Work instructions — Where a line of the data below has the string "item", copy that line.

Exercise data —
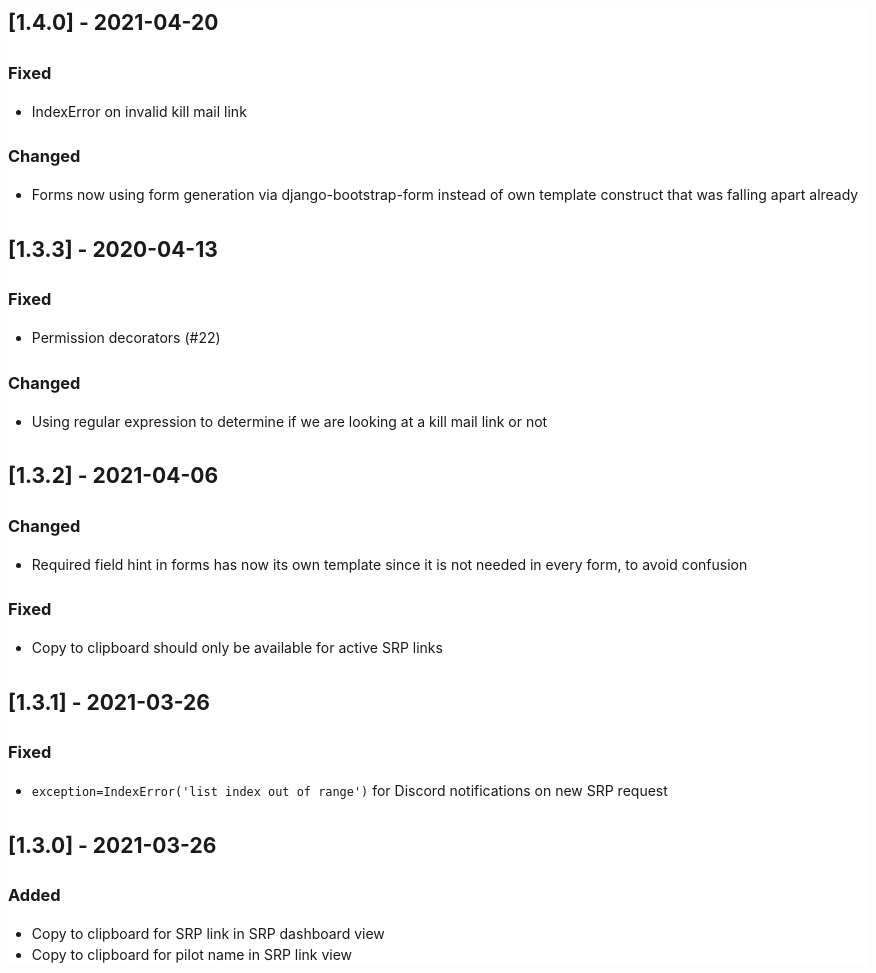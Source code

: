 
## [1.4.0] - 2021-04-20

### Fixed

- IndexError on invalid kill mail link

### Changed

- Forms now using form generation via django-bootstrap-form instead of own template
  construct that was falling apart already


## [1.3.3] - 2020-04-13

### Fixed

- Permission decorators (#22)

### Changed

- Using regular expression to determine if we are looking at a kill mail link or not


## [1.3.2] - 2021-04-06

### Changed

- Required field hint in forms has now its own template since it is not needed in
  every form, to avoid confusion

### Fixed

- Copy to clipboard should only be available for active SRP links


## [1.3.1] - 2021-03-26

### Fixed

- `exception=IndexError('list index out of range')` for Discord notifications on new
  SRP request


## [1.3.0] - 2021-03-26

### Added

- Copy to clipboard for SRP link in SRP dashboard view
- Copy to clipboard for pilot name in SRP link view

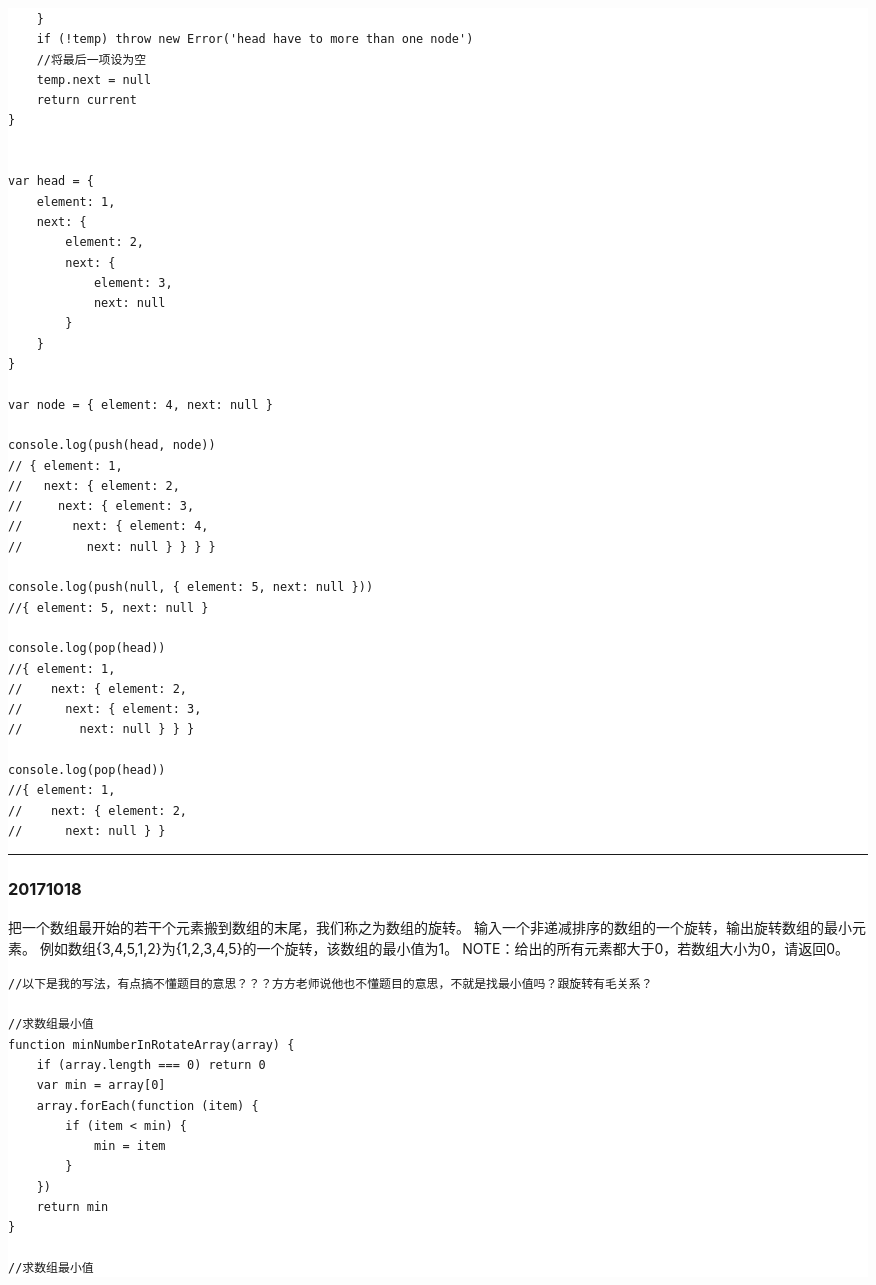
 ```
    }
    if (!temp) throw new Error('head have to more than one node')
    //将最后一项设为空
    temp.next = null
    return current
}


var head = {
    element: 1,
    next: {
        element: 2,
        next: {
            element: 3,
            next: null
        }
    }
}

var node = { element: 4, next: null }

console.log(push(head, node))
// { element: 1,
//   next: { element: 2, 
//     next: { element: 3, 
//       next: { element: 4, 
//         next: null } } } }

console.log(push(null, { element: 5, next: null }))
//{ element: 5, next: null }

console.log(pop(head))
//{ element: 1,
//    next: { element: 2, 
//      next: { element: 3, 
//        next: null } } }

console.log(pop(head))
//{ element: 1,
//    next: { element: 2, 
//      next: null } }
```

-----
### 20171018
把一个数组最开始的若干个元素搬到数组的末尾，我们称之为数组的旋转。 输入一个非递减排序的数组的一个旋转，输出旋转数组的最小元素。 
例如数组{3,4,5,1,2}为{1,2,3,4,5}的一个旋转，该数组的最小值为1。 NOTE：给出的所有元素都大于0，若数组大小为0，请返回0。
```
//以下是我的写法，有点搞不懂题目的意思？？？方方老师说他也不懂题目的意思，不就是找最小值吗？跟旋转有毛关系？

//求数组最小值
function minNumberInRotateArray(array) {
    if (array.length === 0) return 0
    var min = array[0]
    array.forEach(function (item) {
        if (item < min) {
            min = item
        }
    })
    return min
}

//求数组最小值
```
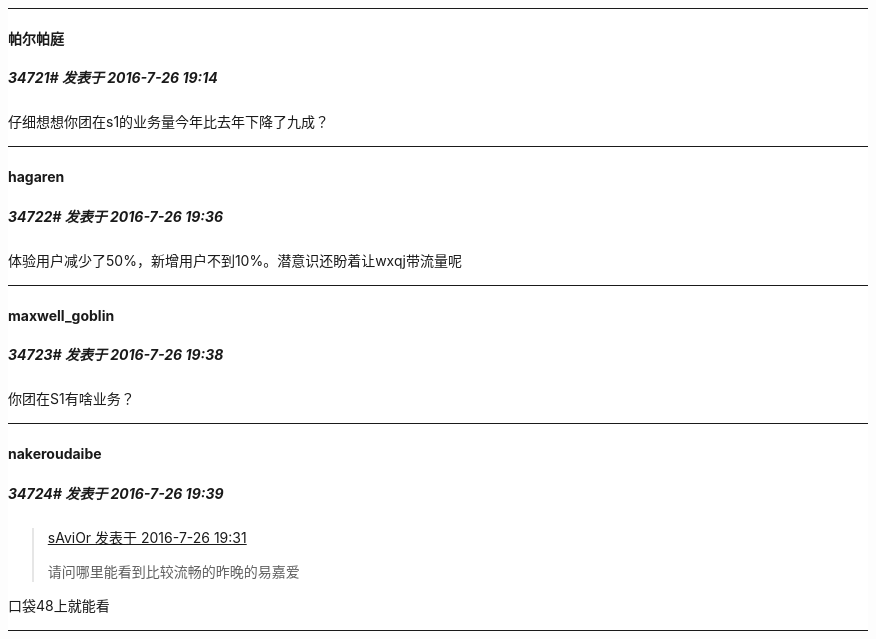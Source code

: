 
-----

####  帕尔帕庭  
##### 34721#       发表于 2016-7-26 19:14




仔细想想你团在s1的业务量今年比去年下降了九成？







-----

####  hagaren  
##### 34722#       发表于 2016-7-26 19:36




体验用户减少了50%，新增用户不到10%。潜意识还盼着让wxqj带流量呢







-----

####  maxwell_goblin  
##### 34723#       发表于 2016-7-26 19:38




你团在S1有啥业务？







-----

####  nakeroudaibe  
##### 34724#       发表于 2016-7-26 19:39



<blockquote><a href="httphttps://bbs.saraba1st.com/2b/forum.php?mod=redirect&amp;goto=findpost&amp;pid=33071300&amp;ptid=1105387" target="_blank">sAviOr 发表于 2016-7-26 19:31</a>

请问哪里能看到比较流畅的昨晚的易嘉爱</blockquote>
口袋48上就能看







-----

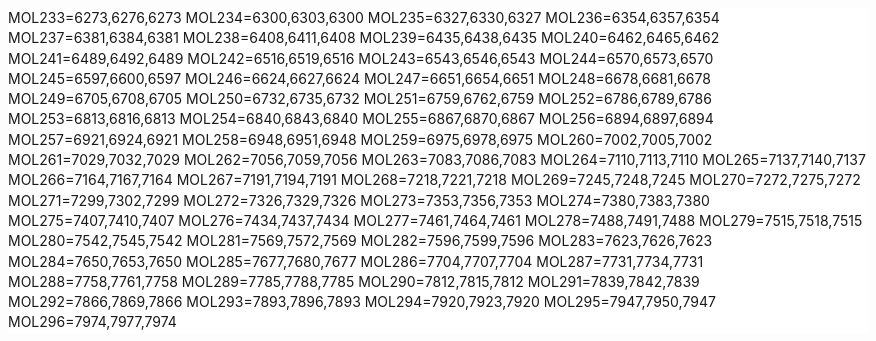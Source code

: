    MOL233=6273,6276,6273
   MOL234=6300,6303,6300
   MOL235=6327,6330,6327
   MOL236=6354,6357,6354
   MOL237=6381,6384,6381
   MOL238=6408,6411,6408
   MOL239=6435,6438,6435
   MOL240=6462,6465,6462
   MOL241=6489,6492,6489
   MOL242=6516,6519,6516
   MOL243=6543,6546,6543
   MOL244=6570,6573,6570
   MOL245=6597,6600,6597
   MOL246=6624,6627,6624
   MOL247=6651,6654,6651
   MOL248=6678,6681,6678
   MOL249=6705,6708,6705
   MOL250=6732,6735,6732
   MOL251=6759,6762,6759
   MOL252=6786,6789,6786
   MOL253=6813,6816,6813
   MOL254=6840,6843,6840
   MOL255=6867,6870,6867
   MOL256=6894,6897,6894
   MOL257=6921,6924,6921
   MOL258=6948,6951,6948
   MOL259=6975,6978,6975
   MOL260=7002,7005,7002
   MOL261=7029,7032,7029
   MOL262=7056,7059,7056
   MOL263=7083,7086,7083
   MOL264=7110,7113,7110
   MOL265=7137,7140,7137
   MOL266=7164,7167,7164
   MOL267=7191,7194,7191
   MOL268=7218,7221,7218
   MOL269=7245,7248,7245
   MOL270=7272,7275,7272
   MOL271=7299,7302,7299
   MOL272=7326,7329,7326
   MOL273=7353,7356,7353
   MOL274=7380,7383,7380
   MOL275=7407,7410,7407
   MOL276=7434,7437,7434
   MOL277=7461,7464,7461
   MOL278=7488,7491,7488
   MOL279=7515,7518,7515
   MOL280=7542,7545,7542
   MOL281=7569,7572,7569
   MOL282=7596,7599,7596
   MOL283=7623,7626,7623
   MOL284=7650,7653,7650
   MOL285=7677,7680,7677
   MOL286=7704,7707,7704
   MOL287=7731,7734,7731
   MOL288=7758,7761,7758
   MOL289=7785,7788,7785
   MOL290=7812,7815,7812
   MOL291=7839,7842,7839
   MOL292=7866,7869,7866
   MOL293=7893,7896,7893
   MOL294=7920,7923,7920
   MOL295=7947,7950,7947
   MOL296=7974,7977,7974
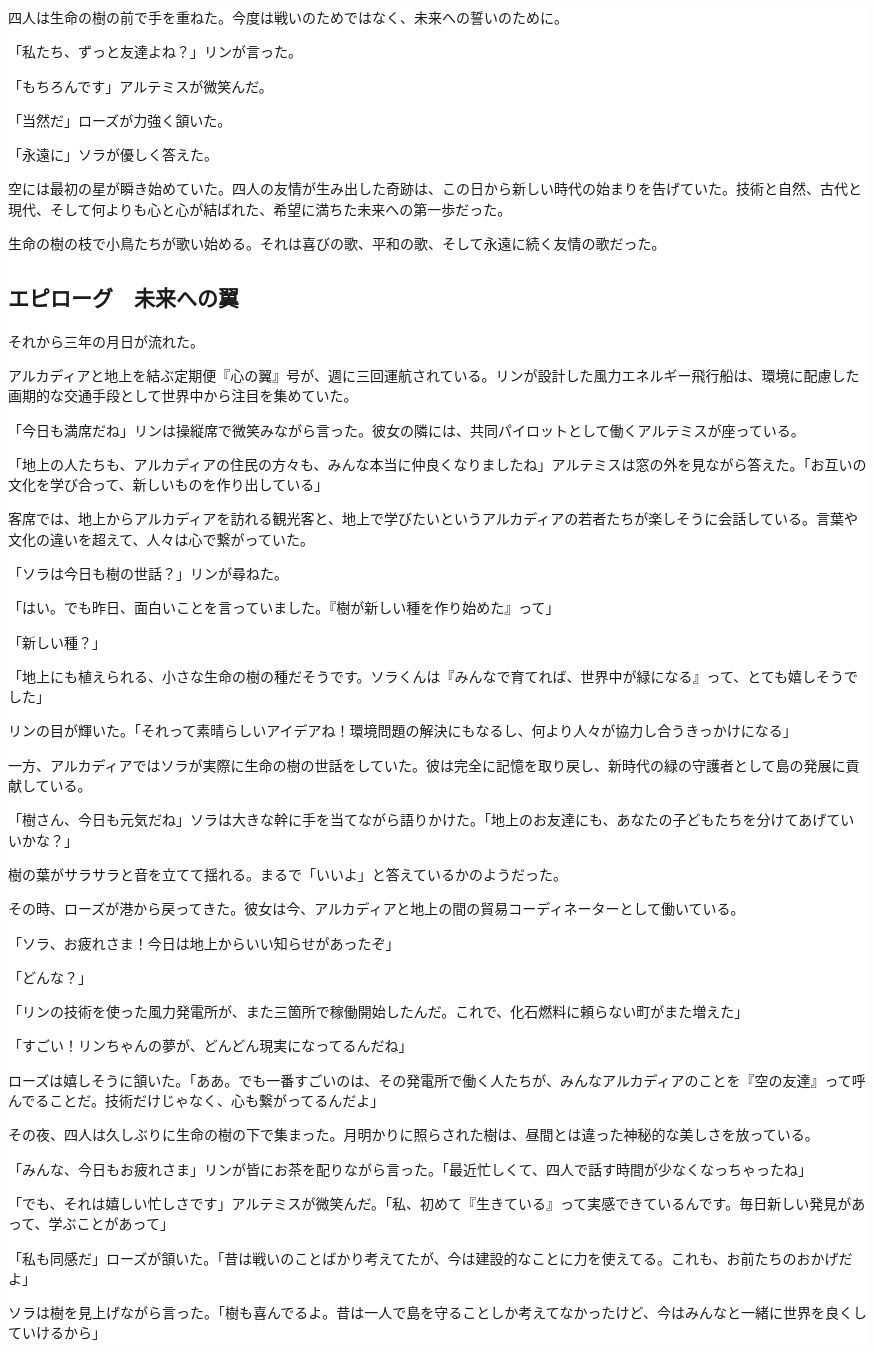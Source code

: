 四人は生命の樹の前で手を重ねた。今度は戦いのためではなく、未来への誓いのために。

「私たち、ずっと友達よね？」リンが言った。

「もちろんです」アルテミスが微笑んだ。

「当然だ」ローズが力強く頷いた。

「永遠に」ソラが優しく答えた。

空には最初の星が瞬き始めていた。四人の友情が生み出した奇跡は、この日から新しい時代の始まりを告げていた。技術と自然、古代と現代、そして何よりも心と心が結ばれた、希望に満ちた未来への第一歩だった。

生命の樹の枝で小鳥たちが歌い始める。それは喜びの歌、平和の歌、そして永遠に続く友情の歌だった。

## エピローグ　未来への翼

それから三年の月日が流れた。

アルカディアと地上を結ぶ定期便『心の翼』号が、週に三回運航されている。リンが設計した風力エネルギー飛行船は、環境に配慮した画期的な交通手段として世界中から注目を集めていた。

「今日も満席だね」リンは操縦席で微笑みながら言った。彼女の隣には、共同パイロットとして働くアルテミスが座っている。

「地上の人たちも、アルカディアの住民の方々も、みんな本当に仲良くなりましたね」アルテミスは窓の外を見ながら答えた。「お互いの文化を学び合って、新しいものを作り出している」

客席では、地上からアルカディアを訪れる観光客と、地上で学びたいというアルカディアの若者たちが楽しそうに会話している。言葉や文化の違いを超えて、人々は心で繋がっていた。

「ソラは今日も樹の世話？」リンが尋ねた。

「はい。でも昨日、面白いことを言っていました。『樹が新しい種を作り始めた』って」

「新しい種？」

「地上にも植えられる、小さな生命の樹の種だそうです。ソラくんは『みんなで育てれば、世界中が緑になる』って、とても嬉しそうでした」

リンの目が輝いた。「それって素晴らしいアイデアね！環境問題の解決にもなるし、何より人々が協力し合うきっかけになる」

一方、アルカディアではソラが実際に生命の樹の世話をしていた。彼は完全に記憶を取り戻し、新時代の緑の守護者として島の発展に貢献している。

「樹さん、今日も元気だね」ソラは大きな幹に手を当てながら語りかけた。「地上のお友達にも、あなたの子どもたちを分けてあげていいかな？」

樹の葉がサラサラと音を立てて揺れる。まるで「いいよ」と答えているかのようだった。

その時、ローズが港から戻ってきた。彼女は今、アルカディアと地上の間の貿易コーディネーターとして働いている。

「ソラ、お疲れさま！今日は地上からいい知らせがあったぞ」

「どんな？」

「リンの技術を使った風力発電所が、また三箇所で稼働開始したんだ。これで、化石燃料に頼らない町がまた増えた」

「すごい！リンちゃんの夢が、どんどん現実になってるんだね」

ローズは嬉しそうに頷いた。「ああ。でも一番すごいのは、その発電所で働く人たちが、みんなアルカディアのことを『空の友達』って呼んでることだ。技術だけじゃなく、心も繋がってるんだよ」

その夜、四人は久しぶりに生命の樹の下で集まった。月明かりに照らされた樹は、昼間とは違った神秘的な美しさを放っている。

「みんな、今日もお疲れさま」リンが皆にお茶を配りながら言った。「最近忙しくて、四人で話す時間が少なくなっちゃったね」

「でも、それは嬉しい忙しさです」アルテミスが微笑んだ。「私、初めて『生きている』って実感できているんです。毎日新しい発見があって、学ぶことがあって」

「私も同感だ」ローズが頷いた。「昔は戦いのことばかり考えてたが、今は建設的なことに力を使えてる。これも、お前たちのおかげだよ」

ソラは樹を見上げながら言った。「樹も喜んでるよ。昔は一人で島を守ることしか考えてなかったけど、今はみんなと一緒に世界を良くしていけるから」
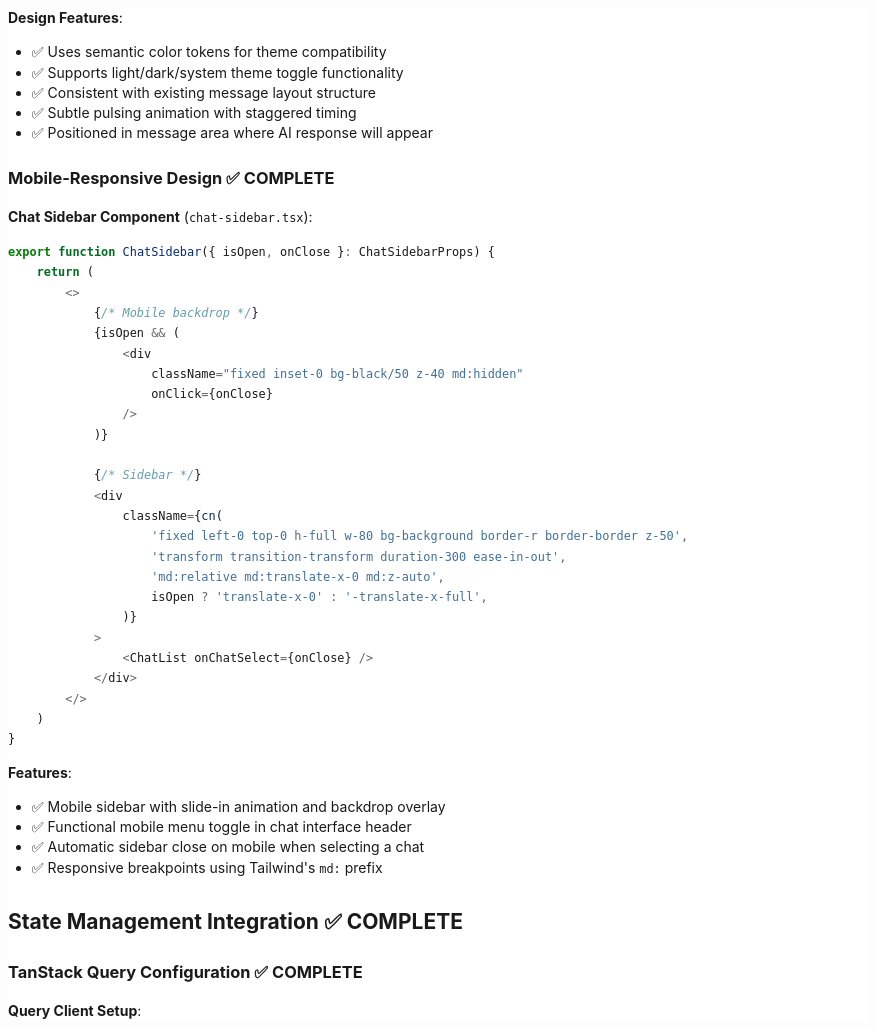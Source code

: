 **Design Features**:

- ✅ Uses semantic color tokens for theme compatibility
- ✅ Supports light/dark/system theme toggle functionality
- ✅ Consistent with existing message layout structure
- ✅ Subtle pulsing animation with staggered timing
- ✅ Positioned in message area where AI response will appear

### Mobile-Responsive Design ✅ COMPLETE

**Chat Sidebar Component** (`chat-sidebar.tsx`):

```typescript
export function ChatSidebar({ isOpen, onClose }: ChatSidebarProps) {
	return (
		<>
			{/* Mobile backdrop */}
			{isOpen && (
				<div
					className="fixed inset-0 bg-black/50 z-40 md:hidden"
					onClick={onClose}
				/>
			)}

			{/* Sidebar */}
			<div
				className={cn(
					'fixed left-0 top-0 h-full w-80 bg-background border-r border-border z-50',
					'transform transition-transform duration-300 ease-in-out',
					'md:relative md:translate-x-0 md:z-auto',
					isOpen ? 'translate-x-0' : '-translate-x-full',
				)}
			>
				<ChatList onChatSelect={onClose} />
			</div>
		</>
	)
}
```

**Features**:

- ✅ Mobile sidebar with slide-in animation and backdrop overlay
- ✅ Functional mobile menu toggle in chat interface header
- ✅ Automatic sidebar close on mobile when selecting a chat
- ✅ Responsive breakpoints using Tailwind's `md:` prefix

## State Management Integration ✅ COMPLETE

### TanStack Query Configuration ✅ COMPLETE

**Query Client Setup**:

Answer to this task —
    array.forEach(function (item) {
        if (item < min) {
            min = item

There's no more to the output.